• ABOUT THIS TASK: Search the data for the word "scheme" and copy each line that has it.

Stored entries
----

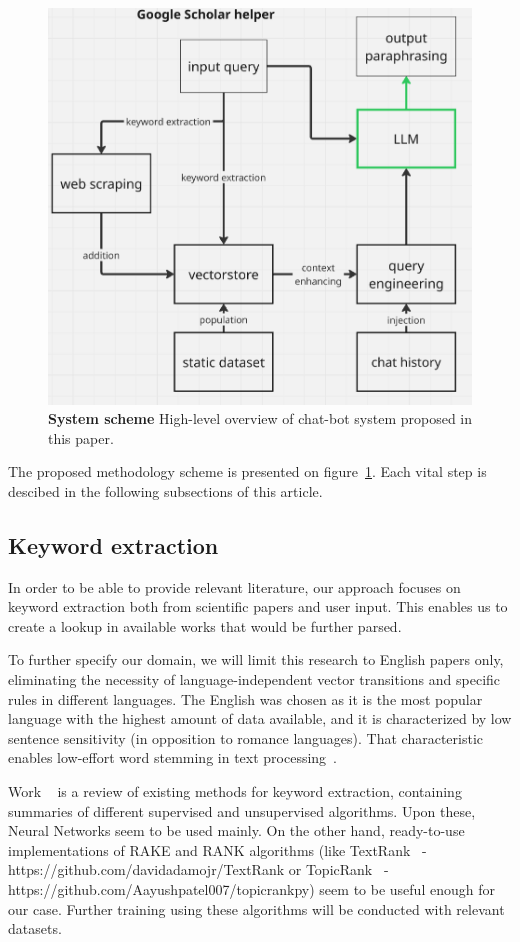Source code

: \documentclass[fleqn,moreauthors,10pt]{ds_report}
\begin{document}
\begin{figure}[ht]\centering 
	\includegraphics[width=0.7\linewidth]{images/scheme.png}
	\caption{\textbf{System scheme} High-level overview of chat-bot system proposed in this paper.}
	\label{fig:scheme}
\end{figure}

The proposed methodology scheme is presented on figure~\ref{fig:scheme}. Each vital step is descibed in the following subsections of this article.

\subsection*{Keyword extraction}

In order to be able to provide relevant literature, our approach focuses on keyword extraction both from scientific papers and user input. This enables us to create a lookup in available works that would be further parsed.

To further specify our domain, we will limit this research to English papers only, eliminating the necessity of language-independent vector transitions and specific rules in different languages. The English was chosen as it is the most popular language with the highest amount of data available, and it is characterized by low sentence sensitivity (in opposition to romance languages). That characteristic enables low-effort word stemming in text processing~\cite{turney2000learning}.

Work ~\cite{siddiqi2015keyword} is a review of existing methods for keyword extraction, containing summaries of different supervised and unsupervised algorithms. Upon these, Neural Networks seem to be used mainly. On the other hand, ready-to-use implementations of RAKE and RANK algorithms (like TextRank~\cite{textrank} - https://github.com/davidadamojr/TextRank or TopicRank~\cite{bougouin2013topicrank} - https://github.com/Aayushpatel007/topicrankpy) seem to be useful enough for our case. Further training using these algorithms will be conducted with relevant datasets.
\end{document}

----

• EXERCISE RESPONSE:
	\includegraphics[width=0.7\linewidth]{images/scheme.png}
	\caption{\textbf{System scheme} High-level overview of chat-bot system proposed in this paper.}
	\label{fig:scheme}
The proposed methodology scheme is presented on figure~\ref{fig:scheme}. Each vital step is descibed in the following subsections of this article.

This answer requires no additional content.